Richard, I think that everyone who holds any position does so because they believe it to be “strong” and that all the other options are “weak”. They may be wrong in that assessment (as were those who observed Sabbaths and declined meat sacrificed to idols), but it is their assessment and they are entitled to hold it and obligated to live, in conscience, consistently with it. So, yes, of course, we believe that female equality in leadership is the “strong” position and that inequality in leadership is the “weak” position. But those who disagree believe the same about their position.

Paul was unafraid to refer to one position as “weak” and the other as “strong” (to take sides, as it were). Therefore, if the Roman church as a whole had to have a policy on matters of Sabbath and food sacrificed to idols, it would conform to his view and not the other because he believed (rightly) that his view had the better of it theologically. Now, that we are not Paul (which ought to be obvious), we don’t always get it right, even when we arrive at consensus as a leadership or membership. That’s why we continue to need all viewpoints at the table. We need people who disagree to continue to dialogue so that we don’t slip into ideology and so that we don’t start believing our viewpoint in a way that excludes other people.

Paul’s POINT is that none of this ought to terminate our ability to live in robust unity with each other. So, I assume that in such a church (ideally) no one would feel that “genuine discussion” had been terminated, that no one would “clam up” if they choose to stay and that none would feel the pressure to “move out” just because they disagreed.
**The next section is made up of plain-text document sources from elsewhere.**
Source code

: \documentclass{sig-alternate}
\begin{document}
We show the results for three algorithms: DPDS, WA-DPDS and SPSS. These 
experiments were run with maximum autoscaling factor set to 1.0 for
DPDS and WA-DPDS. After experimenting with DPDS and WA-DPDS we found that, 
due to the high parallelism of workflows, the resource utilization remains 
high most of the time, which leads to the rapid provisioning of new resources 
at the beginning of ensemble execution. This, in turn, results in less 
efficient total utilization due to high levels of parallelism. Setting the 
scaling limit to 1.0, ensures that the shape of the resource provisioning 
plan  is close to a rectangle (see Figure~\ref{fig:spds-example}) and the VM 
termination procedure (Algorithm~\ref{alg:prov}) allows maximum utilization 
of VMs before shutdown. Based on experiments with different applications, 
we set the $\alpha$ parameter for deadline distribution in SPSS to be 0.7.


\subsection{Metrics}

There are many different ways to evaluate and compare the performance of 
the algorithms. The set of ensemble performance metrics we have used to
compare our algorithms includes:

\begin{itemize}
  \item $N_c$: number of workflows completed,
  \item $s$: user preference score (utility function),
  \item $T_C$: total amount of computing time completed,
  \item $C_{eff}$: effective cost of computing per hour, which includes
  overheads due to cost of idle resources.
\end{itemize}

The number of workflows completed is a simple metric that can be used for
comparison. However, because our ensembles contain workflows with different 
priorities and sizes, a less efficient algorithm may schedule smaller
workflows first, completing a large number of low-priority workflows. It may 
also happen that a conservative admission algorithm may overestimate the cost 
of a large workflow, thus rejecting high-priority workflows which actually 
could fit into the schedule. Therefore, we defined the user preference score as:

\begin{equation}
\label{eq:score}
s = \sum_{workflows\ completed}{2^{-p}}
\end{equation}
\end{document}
Not everyone, even on staff, agrees with our position of female leadership, but we experience robust unity and serve together happily, despite the fact that, if they were planting their own church, they’d do it differently. That’s one moment when we’ve experienced the power of this text.
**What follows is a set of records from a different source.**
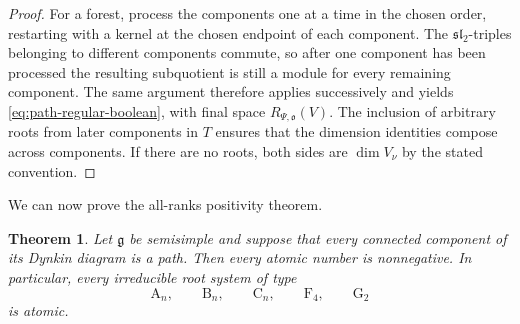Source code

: \documentclass[11pt]{article}
\newtheorem{theorem}{Theorem}[section]
\theoremstyle{definition}
\theoremstyle{remark}
\newcommand{\typeA}{\ensuremath{\mathrm{A}}}
\newcommand{\typeB}{\ensuremath{\mathrm{B}}}
\newcommand{\typeC}{\ensuremath{\mathrm{C}}}
\newcommand{\typeF}{\ensuremath{\mathrm{F}}}
\newcommand{\typeG}{\ensuremath{\mathrm{G}}}
\begin{document}
\begin{proof}
For a forest, process the components one at a time in the chosen order,
restarting with a kernel at the chosen endpoint of each component.  The $\mathfrak{sl}_2$-triples belonging to
different components commute, so after one component has been processed the
resulting subquotient is still a module for every remaining component.  The
same argument therefore applies successively and yields
\eqref{eq:path-regular-boolean}, with final space $R_{\Psi,\mathfrak o}(V)$.
The inclusion of arbitrary roots from later components in $T$ ensures that
the dimension identities compose across components.  If there are no roots,
both sides are $\dim V_\nu$ by the stated convention.
\end{proof}

We can now prove the all-ranks positivity theorem.

\begin{theorem}\label{thm:path-positive}
Let $\mathfrak g$ be semisimple and suppose that every connected component of
its Dynkin diagram is a path.  Then every atomic number is nonnegative.
In particular, every irreducible root system of type
\[
       \typeA_n,\qquad \typeB_n,\qquad \typeC_n,
       \qquad \typeF_4,\qquad \typeG_2
\]
is atomic.
\end{theorem}
\end{document}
I appreciate that this is a minority view in the Church at large. We’ve been groomed to fight for our theologies to the death (of community). But I believe that this is the genuine implication of this text. If this text is only for those transitional issues between Old and New Covenants (which, I agree, is its original referent) then it has no abiding purpose for the Church. Why would God preserve this text then, if not to force us to grapple with the reality that, in God’s heart, love trumps all? At least, that’s how I see it.
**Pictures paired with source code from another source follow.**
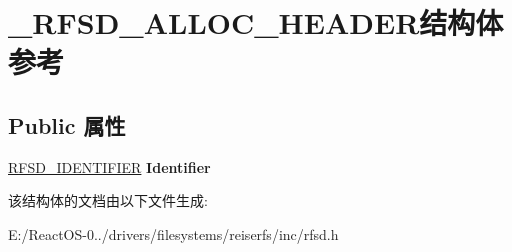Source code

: \hypertarget{struct___r_f_s_d___a_l_l_o_c___h_e_a_d_e_r}{}\section{\+\_\+\+R\+F\+S\+D\+\_\+\+A\+L\+L\+O\+C\+\_\+\+H\+E\+A\+D\+E\+R结构体 参考}
\label{struct___r_f_s_d___a_l_l_o_c___h_e_a_d_e_r}
\subsection*{Public 属性}
\begin{DoxyCompactItemize}
\item 
\mbox{\label{struct___r_f_s_d___a_l_l_o_c___h_e_a_d_e_r_a1d3720fc9604ac319d8fbc95ac3d0bea}} 
\hyperlink{struct___r_f_s_d___i_d_e_n_t_i_f_i_e_r}{R\+F\+S\+D\+\_\+\+I\+D\+E\+N\+T\+I\+F\+I\+ER} {\bfseries Identifier}
\end{DoxyCompactItemize}


该结构体的文档由以下文件生成\+:\begin{DoxyCompactItemize}
\item 
E\+:/\+React\+O\+S-\/0../drivers/filesystems/reiserfs/inc/rfsd.\+h\end{DoxyCompactItemize}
Thanks for pushing me with your questions, Richard.

Mark Friesen October 9, 2014 - 12:36

I just want to thank Richard Peachey and Michael Krause for their above dialogue/discussion. I shared some of Richard’s concerns when I initially read Michael’s article. However with the ensuing discussion I feel better about the spirit that the article was written in, something I’m sure is not always easy to communicate within a 750 word limit. I think it is good and take a step back from our positions (always viewed as the right position of course) and ask ourselves if this is essential to the gospel. I especially appreciated going into a little more detail around what that would look like for issues like God’s creation, and God’s judgement.